DESIGN DATA FOR HONEYCOMB SANDWICH PANELS

This section presents design criteria for structural sandwich panel constructions under various types of loading.   Detailed design procedures are presented for determining deflections of sandwich panels or beams and buckling of sandwich columns and simply supported panels under edge loadings.  Also included are formulas for calculating facing stresses and core shear stresses.

A structural sandwich is a layered construction formed by bonding two thin facings to a thicker core.  The basic design concept is to space strong thin facings far enough apart with a thick core to assure the combination will be stiff, to provide a core that is stiff and strong enough to hold the facings flat with an adhesive layer, and to provide a core material of sufficient shearing resistance.  The structural sandwich panel is analogous to an I-beam, with the facings carrying compression and tension loads, as do I-beam flanges, and the core material carrying shear loads, as does the I-beam web.

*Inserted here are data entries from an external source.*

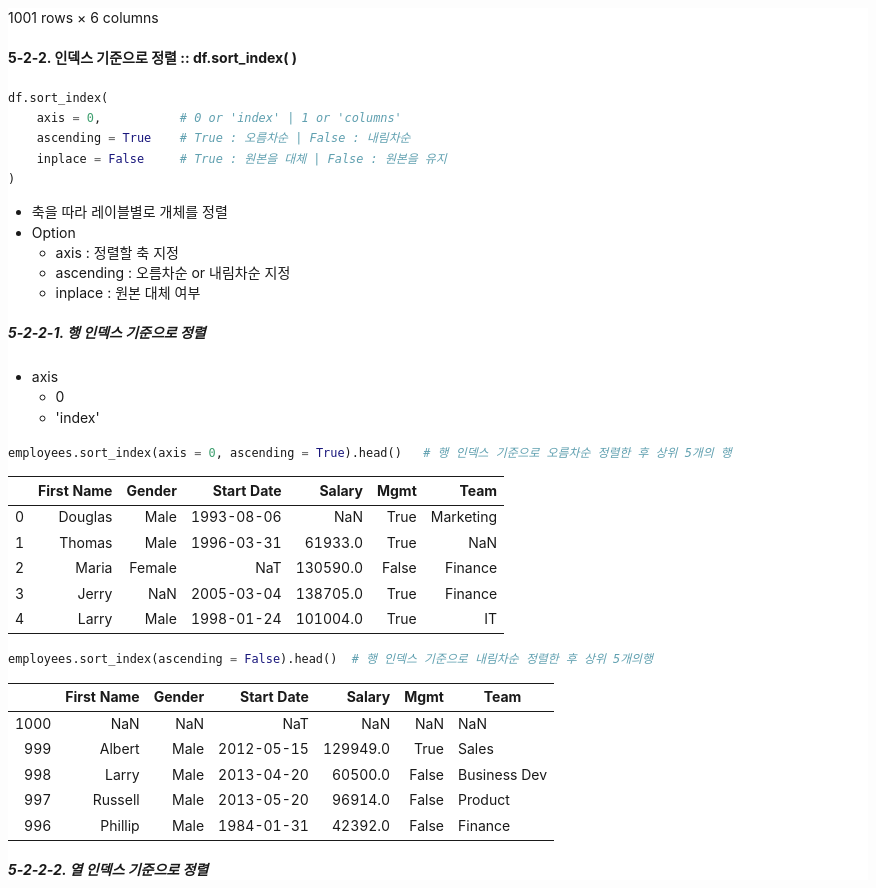 1001 rows × 6 columns

#### 5-2-2. 인덱스 기준으로 정렬 :: df.sort_index( )
```python
df.sort_index(
    axis = 0,           # 0 or 'index' | 1 or 'columns'
    ascending = True    # True : 오름차순 | False : 내림차순
    inplace = False     # True : 원본을 대체 | False : 원본을 유지
)
```
- 축을 따라 레이블별로 개체를 정렬
- Option
    - axis : 정렬할 축 지정
    - ascending : 오름차순 or 내림차순 지정
    - inplace : 원본 대체 여부

##### 5-2-2-1. 행 인덱스 기준으로 정렬
- axis
    - 0
    - 'index'


```python
employees.sort_index(axis = 0, ascending = True).head()   # 행 인덱스 기준으로 오름차순 정렬한 후 상위 5개의 행
```

|      | First Name | Gender | Start Date |   Salary |  Mgmt |      Team |
| ---: | ---------: | -----: | ---------: | -------: | ----: | --------: |
|    0 |    Douglas |   Male | 1993-08-06 |      NaN |  True | Marketing |
|    1 |     Thomas |   Male | 1996-03-31 |  61933.0 |  True |       NaN |
|    2 |      Maria | Female |        NaT | 130590.0 | False |   Finance |
|    3 |      Jerry |    NaN | 2005-03-04 | 138705.0 |  True |   Finance |
|    4 |      Larry |   Male | 1998-01-24 | 101004.0 |  True |        IT |


```python
employees.sort_index(ascending = False).head()  # 행 인덱스 기준으로 내림차순 정렬한 후 상위 5개의행
```

|      | First Name | Gender | Start Date |   Salary |  Mgmt | Team         |
| ---: | ---------: | -----: | ---------: | -------: | ----: | ------------ |
| 1000 |        NaN |    NaN |        NaT |      NaN |   NaN | NaN          |
|  999 |     Albert |   Male | 2012-05-15 | 129949.0 |  True | Sales        |
|  998 |      Larry |   Male | 2013-04-20 |  60500.0 | False | Business Dev |
|  997 |    Russell |   Male | 2013-05-20 |  96914.0 | False | Product      |
|  996 |    Phillip |   Male | 1984-01-31 |  42392.0 | False | Finance      |

##### 5-2-2-2. 열 인덱스 기준으로 정렬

The American society for Testing Materials under their classification ASTM C274-53 defines a structural sandwich as follows: "A laminar construction comprising a combination of alternating dissimilar simple or composite materials assembled and intimately fixed in relation to each other so as to use the properties of each to attain specific structural advantages for the whole assembly."

In conventional beam formulas for maximum deflection the product of the moment of inertia I and the modulus of elasticity E is the measure of stiffness and is expressed as the composite term EI.  Honeycomb type core contributes nothing to the stiffness of a sandwich construction other than to make the two faces function as a unit.  The stiffness, EI, of a given construction is therefore based entirely upon the physical properties and dimensions of the two faces.